Nothing in the records may be altered, and no picture may be included. Restate them in full.

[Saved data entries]
▽
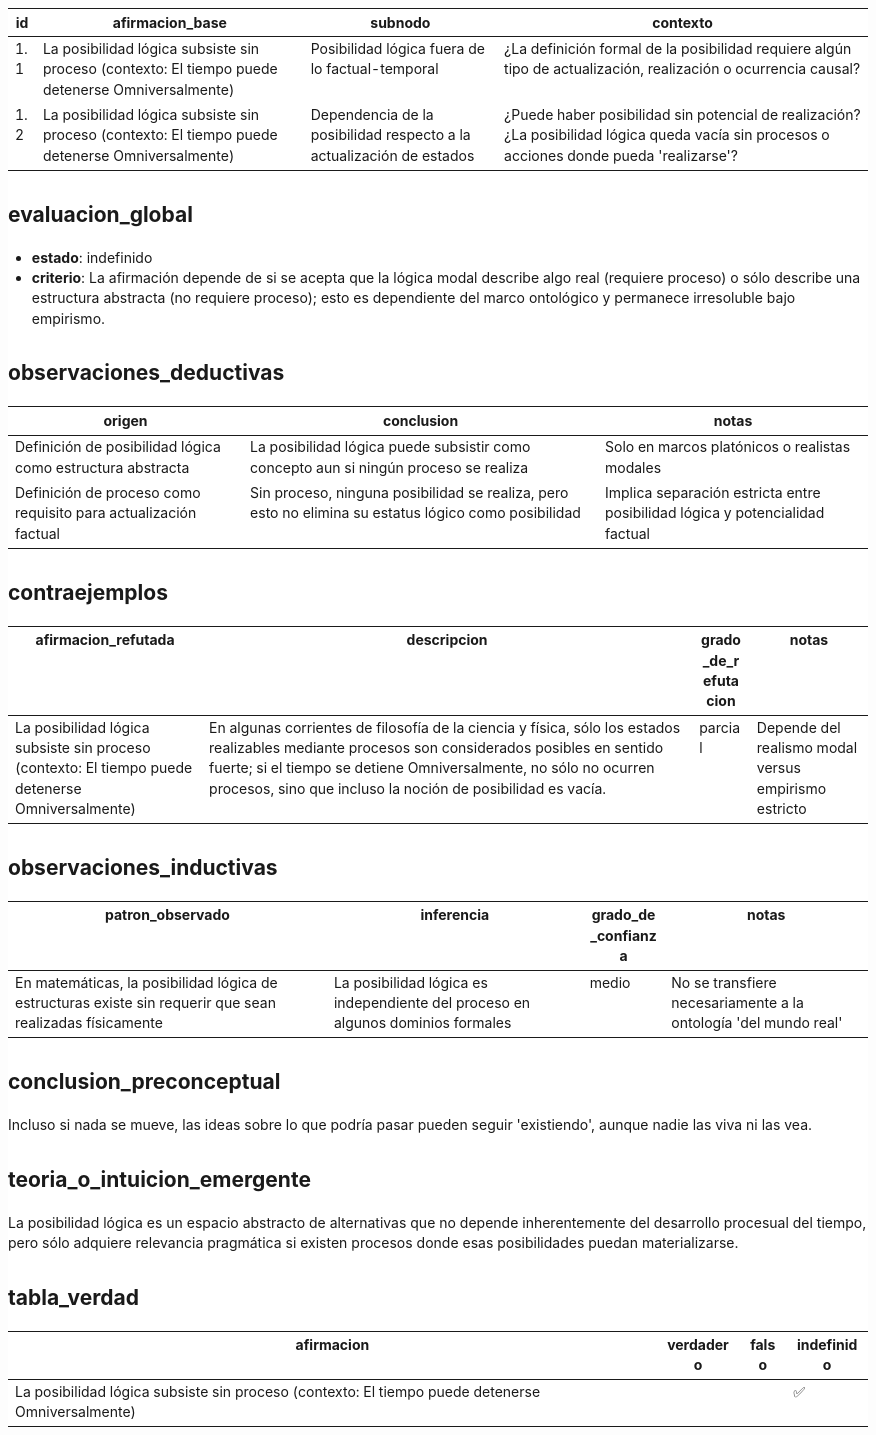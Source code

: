 | id | afirmacion_base | subnodo | contexto |
| --- | --- | --- | --- |
| 1.1 | La posibilidad lógica subsiste sin proceso (contexto: El tiempo puede detenerse Omniversalmente) | Posibilidad lógica fuera de lo factual-temporal | ¿La definición formal de la posibilidad requiere algún tipo de actualización, realización o ocurrencia causal? |
| 1.2 | La posibilidad lógica subsiste sin proceso (contexto: El tiempo puede detenerse Omniversalmente) | Dependencia de la posibilidad respecto a la actualización de estados | ¿Puede haber posibilidad sin potencial de realización? ¿La posibilidad lógica queda vacía sin procesos o acciones donde pueda 'realizarse'? |

## evaluacion_global

- **estado**: indefinido
- **criterio**: La afirmación depende de si se acepta que la lógica modal describe algo real (requiere proceso) o sólo describe una estructura abstracta (no requiere proceso); esto es dependiente del marco ontológico y permanece irresoluble bajo empirismo.

## observaciones_deductivas

| origen | conclusion | notas |
| --- | --- | --- |
| Definición de posibilidad lógica como estructura abstracta | La posibilidad lógica puede subsistir como concepto aun si ningún proceso se realiza | Solo en marcos platónicos o realistas modales |
| Definición de proceso como requisito para actualización factual | Sin proceso, ninguna posibilidad se realiza, pero esto no elimina su estatus lógico como posibilidad | Implica separación estricta entre posibilidad lógica y potencialidad factual |

## contraejemplos

| afirmacion_refutada | descripcion | grado_de_refutacion | notas |
| --- | --- | --- | --- |
| La posibilidad lógica subsiste sin proceso (contexto: El tiempo puede detenerse Omniversalmente) | En algunas corrientes de filosofía de la ciencia y física, sólo los estados realizables mediante procesos son considerados posibles en sentido fuerte; si el tiempo se detiene Omniversalmente, no sólo no ocurren procesos, sino que incluso la noción de posibilidad es vacía. | parcial | Depende del realismo modal versus empirismo estricto |

## observaciones_inductivas

| patron_observado | inferencia | grado_de_confianza | notas |
| --- | --- | --- | --- |
| En matemáticas, la posibilidad lógica de estructuras existe sin requerir que sean realizadas físicamente | La posibilidad lógica es independiente del proceso en algunos dominios formales | medio | No se transfiere necesariamente a la ontología 'del mundo real' |

## conclusion_preconceptual

Incluso si nada se mueve, las ideas sobre lo que podría pasar pueden seguir 'existiendo', aunque nadie las viva ni las vea.

## teoria_o_intuicion_emergente

La posibilidad lógica es un espacio abstracto de alternativas que no depende inherentemente del desarrollo procesual del tiempo, pero sólo adquiere relevancia pragmática si existen procesos donde esas posibilidades puedan materializarse.

## tabla_verdad

| afirmacion | verdadero | falso | indefinido |
| --- | --- | --- | --- |
| La posibilidad lógica subsiste sin proceso (contexto: El tiempo puede detenerse Omniversalmente) |  |  | ✅ |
△
Task solution:
Source code

: | id | afirmacion_base | subnodo | contexto |
| --- | --- | --- | --- |
| 1.1 | La posibilidad lógica subsiste sin proceso (contexto: El tiempo puede detenerse Omniversalmente) | Posibilidad lógica fuera de lo factual-temporal | ¿La definición formal de la posibilidad requiere algún tipo de actualización, realización o ocurrencia causal? |
| 1.2 | La posibilidad lógica subsiste sin proceso (contexto: El tiempo puede detenerse Omniversalmente) | Dependencia de la posibilidad respecto a la actualización de estados | ¿Puede haber posibilidad sin potencial de realización? ¿La posibilidad lógica queda vacía sin procesos o acciones donde pueda 'realizarse'? |

## evaluacion_global

- **estado**: indefinido
- **criterio**: La afirmación depende de si se acepta que la lógica modal describe algo real (requiere proceso) o sólo describe una estructura abstracta (no requiere proceso); esto es dependiente del marco ontológico y permanece irresoluble bajo empirismo.

## observaciones_deductivas

| origen | conclusion | notas |
| --- | --- | --- |
| Definición de posibilidad lógica como estructura abstracta | La posibilidad lógica puede subsistir como concepto aun si ningún proceso se realiza | Solo en marcos platónicos o realistas modales |
| Definición de proceso como requisito para actualización factual | Sin proceso, ninguna posibilidad se realiza, pero esto no elimina su estatus lógico como posibilidad | Implica separación estricta entre posibilidad lógica y potencialidad factual |

## contraejemplos

| afirmacion_refutada | descripcion | grado_de_refutacion | notas |
| --- | --- | --- | --- |
| La posibilidad lógica subsiste sin proceso (contexto: El tiempo puede detenerse Omniversalmente) | En algunas corrientes de filosofía de la ciencia y física, sólo los estados realizables mediante procesos son considerados posibles en sentido fuerte; si el tiempo se detiene Omniversalmente, no sólo no ocurren procesos, sino que incluso la noción de posibilidad es vacía. | parcial | Depende del realismo modal versus empirismo estricto |

## observaciones_inductivas

| patron_observado | inferencia | grado_de_confianza | notas |
| --- | --- | --- | --- |
| En matemáticas, la posibilidad lógica de estructuras existe sin requerir que sean realizadas físicamente | La posibilidad lógica es independiente del proceso en algunos dominios formales | medio | No se transfiere necesariamente a la ontología 'del mundo real' |

## conclusion_preconceptual

Incluso si nada se mueve, las ideas sobre lo que podría pasar pueden seguir 'existiendo', aunque nadie las viva ni las vea.

## teoria_o_intuicion_emergente

La posibilidad lógica es un espacio abstracto de alternativas que no depende inherentemente del desarrollo procesual del tiempo, pero sólo adquiere relevancia pragmática si existen procesos donde esas posibilidades puedan materializarse.

## tabla_verdad

| afirmacion | verdadero | falso | indefinido |
| --- | --- | --- | --- |
| La posibilidad lógica subsiste sin proceso (contexto: El tiempo puede detenerse Omniversalmente) |  |  | ✅ |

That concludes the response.